(Extracted data entries)
_ _ _ _

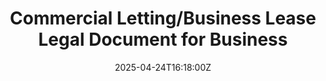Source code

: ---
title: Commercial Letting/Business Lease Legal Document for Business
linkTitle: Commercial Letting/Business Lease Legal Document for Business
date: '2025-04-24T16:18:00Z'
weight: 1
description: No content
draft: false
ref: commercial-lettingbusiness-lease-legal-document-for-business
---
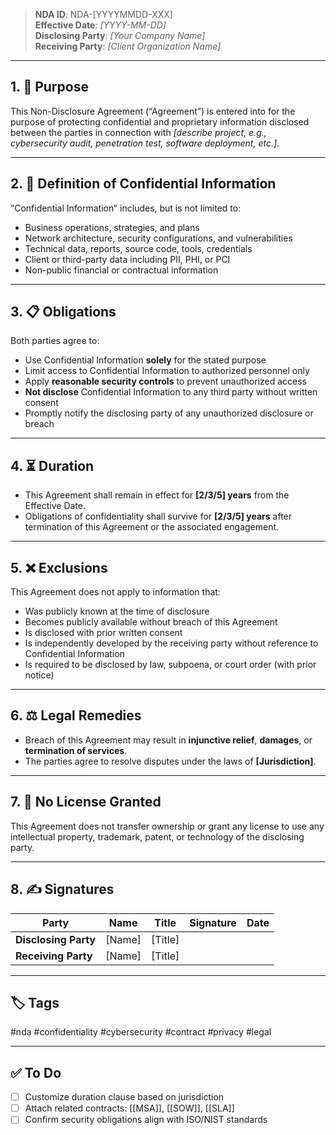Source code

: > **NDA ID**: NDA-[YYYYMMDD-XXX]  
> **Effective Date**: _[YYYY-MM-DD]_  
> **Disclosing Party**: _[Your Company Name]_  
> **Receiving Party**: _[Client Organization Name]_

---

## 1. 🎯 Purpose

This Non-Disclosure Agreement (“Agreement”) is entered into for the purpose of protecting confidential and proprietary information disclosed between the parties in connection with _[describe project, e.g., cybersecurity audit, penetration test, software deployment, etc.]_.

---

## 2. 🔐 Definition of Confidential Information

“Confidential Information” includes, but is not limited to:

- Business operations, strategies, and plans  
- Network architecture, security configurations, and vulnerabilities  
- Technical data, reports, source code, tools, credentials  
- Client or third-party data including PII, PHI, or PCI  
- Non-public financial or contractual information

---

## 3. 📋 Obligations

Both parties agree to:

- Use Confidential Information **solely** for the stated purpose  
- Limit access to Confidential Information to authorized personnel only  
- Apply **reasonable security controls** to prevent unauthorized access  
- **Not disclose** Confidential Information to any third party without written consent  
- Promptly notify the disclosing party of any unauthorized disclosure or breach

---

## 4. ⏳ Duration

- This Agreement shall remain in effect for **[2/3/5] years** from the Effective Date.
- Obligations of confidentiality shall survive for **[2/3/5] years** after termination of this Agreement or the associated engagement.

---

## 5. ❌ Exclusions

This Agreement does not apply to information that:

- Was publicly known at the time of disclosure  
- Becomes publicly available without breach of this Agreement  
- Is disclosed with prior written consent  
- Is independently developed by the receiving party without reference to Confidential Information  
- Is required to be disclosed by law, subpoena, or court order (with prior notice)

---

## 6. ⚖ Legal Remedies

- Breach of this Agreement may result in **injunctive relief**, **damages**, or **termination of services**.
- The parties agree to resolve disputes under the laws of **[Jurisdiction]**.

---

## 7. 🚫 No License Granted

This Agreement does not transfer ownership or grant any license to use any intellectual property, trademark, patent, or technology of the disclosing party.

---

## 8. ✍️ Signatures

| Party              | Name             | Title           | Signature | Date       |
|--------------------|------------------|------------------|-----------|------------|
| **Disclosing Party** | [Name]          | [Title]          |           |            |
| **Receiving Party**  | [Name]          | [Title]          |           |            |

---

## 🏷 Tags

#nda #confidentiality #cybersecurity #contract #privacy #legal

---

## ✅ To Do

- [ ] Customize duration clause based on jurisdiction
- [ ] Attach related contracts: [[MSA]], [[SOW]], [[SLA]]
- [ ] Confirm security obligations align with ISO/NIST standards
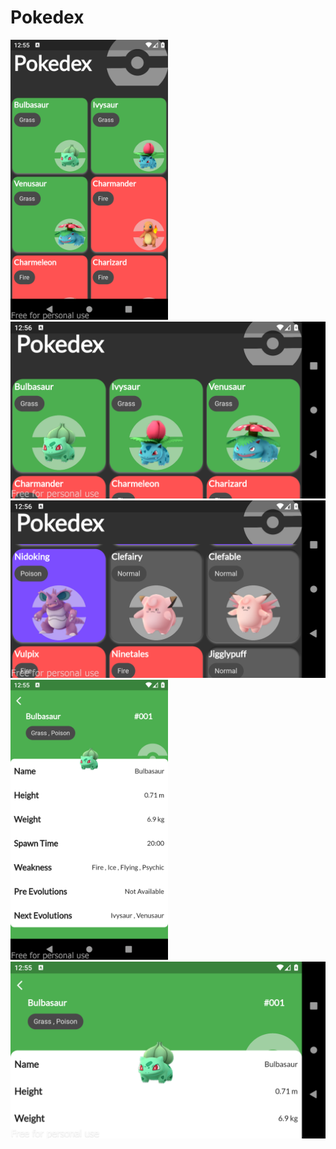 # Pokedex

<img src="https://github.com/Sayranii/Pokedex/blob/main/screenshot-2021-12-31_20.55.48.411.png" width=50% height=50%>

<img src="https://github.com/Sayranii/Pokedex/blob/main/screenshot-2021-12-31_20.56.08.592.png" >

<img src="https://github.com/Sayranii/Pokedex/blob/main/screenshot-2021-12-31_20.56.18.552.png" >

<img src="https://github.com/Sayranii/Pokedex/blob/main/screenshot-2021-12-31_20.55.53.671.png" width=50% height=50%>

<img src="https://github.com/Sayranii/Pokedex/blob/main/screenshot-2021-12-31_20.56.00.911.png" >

_ _ _ _

[WHAT TO PRODUCE] Repeat exactly the lines above from the one with "- **Not disclose**" up to and including the one with "## 8. ✍️ Signatures". No other line belongs in the reply.

[RESULT OF THIS TASK]
- **Not disclose** Confidential Information to any third party without written consent  
- Promptly notify the disclosing party of any unauthorized disclosure or breach

---

## 4. ⏳ Duration

- This Agreement shall remain in effect for **[2/3/5] years** from the Effective Date.
- Obligations of confidentiality shall survive for **[2/3/5] years** after termination of this Agreement or the associated engagement.

---

## 5. ❌ Exclusions

This Agreement does not apply to information that:

- Was publicly known at the time of disclosure  
- Becomes publicly available without breach of this Agreement  
- Is disclosed with prior written consent  
- Is independently developed by the receiving party without reference to Confidential Information  
- Is required to be disclosed by law, subpoena, or court order (with prior notice)

---

## 6. ⚖ Legal Remedies

- Breach of this Agreement may result in **injunctive relief**, **damages**, or **termination of services**.
- The parties agree to resolve disputes under the laws of **[Jurisdiction]**.

---

## 7. 🚫 No License Granted

This Agreement does not transfer ownership or grant any license to use any intellectual property, trademark, patent, or technology of the disclosing party.

---

## 8. ✍️ Signatures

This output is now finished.